Sweet Memories of William Tyndale
This is also one of the chief reasons so many Christians have benefited from reading biographies of righteous men and women throughout history. Just the other day I was reading about William Tyndale. Throughout the 1520s and 1530s, Tyndale’s main ambition was to translate both the Old and New Testament into English. Though this was illegal and punishable by death during his time, he was filled with a godly resolve to get the Bible into the language of the common man. Before he began this extraordinarily difficult task, Tyndale famously said to a very learned man, “If God spare my life, in a few years I will cause a boy that drives the plough to know more of the Scripture than you do.”
To enable the plough boy to know more Scripture than the learned man proved to be an audacious endeavor. Tyndale had to live as a fugitive on the run, he had to master the Greek and Hebrew language, and he had to find men that would print his translations even though it could cost them their lives. In all of this, Tyndale did not waver. Before long, his English Bible was circulating throughout England. As the Bible was placed into the plough boy’s hands, the plough boy began to know more Scripture than the Pope!
Although this was a remarkable feat, it proved to cost Tyndale his life. Because of his translation work, in 1536 he was tied to a stake, strangled to death by an iron chain, and then burned. William Tyndale gave up his life for the cause of Christ, the Word of God, and the building up of the church. Even though he is gone, we still hear his voice every time we read our English Bible. As you can see, “The memory of the righteous is a blessing” (Proverbs 10:7).
Not so With the Wicked
This is not so with the wicked. For those who do not belong to God, lack godly wisdom, and rebel against God’s good design, their names will rot. When they die, both their body and their names will decay. God will see to it that the wicked are either forgotten (2 Kings 9:30-37; Job 18:5-17; Psalm 9:5), or that they will be remembered with shame and detestation (Romans 9:13; 2 Timothy 3:8-9; Revelation 2:20).

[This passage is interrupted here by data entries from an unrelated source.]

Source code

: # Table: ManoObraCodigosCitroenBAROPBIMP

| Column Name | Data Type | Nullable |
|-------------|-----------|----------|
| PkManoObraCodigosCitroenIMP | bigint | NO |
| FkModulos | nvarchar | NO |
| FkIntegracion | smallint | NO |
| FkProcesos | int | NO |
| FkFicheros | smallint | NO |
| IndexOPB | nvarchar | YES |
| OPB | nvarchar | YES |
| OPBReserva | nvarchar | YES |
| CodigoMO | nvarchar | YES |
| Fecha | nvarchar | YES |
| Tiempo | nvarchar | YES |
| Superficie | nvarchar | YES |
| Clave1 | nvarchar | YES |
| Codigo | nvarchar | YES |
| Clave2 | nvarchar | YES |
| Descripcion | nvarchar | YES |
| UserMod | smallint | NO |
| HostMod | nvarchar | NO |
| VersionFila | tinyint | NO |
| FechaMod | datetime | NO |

The Stench of Henry Phillips
Take Henry Phillips for example. This is the wicked man who was hired to befriend William Tyndale for the express purpose of betraying him. The same money loving spirit that drove Judas to betray the Son of God fueled Henry Phillips to betray Tyndale, a translator of the Word of God. After Phillips gambled away a large sum of money that his father had entrusted to him, he was willing to do anything to pay off his debt. Knowing this, a wealthy man that abhorred the reformers offered Phillips a sizable amount of money to spy on, befriend, and betray Tyndale. In love with money, Phillips agreed.
He proved to be remarkably successful in this endeavor. Before long, he lured Tyndale into a trap. Tyndale was then arrested and jailed. As we mentioned earlier, he was then tied to a stake, strangled to death, and then set ablaze. For the church, the memory of Tyndale is a blessing. The memory of Henry Phillips, however, has faded into oblivion. Even when Henry Phillips’ name is mentioned, it is remembered with sense of disgrace.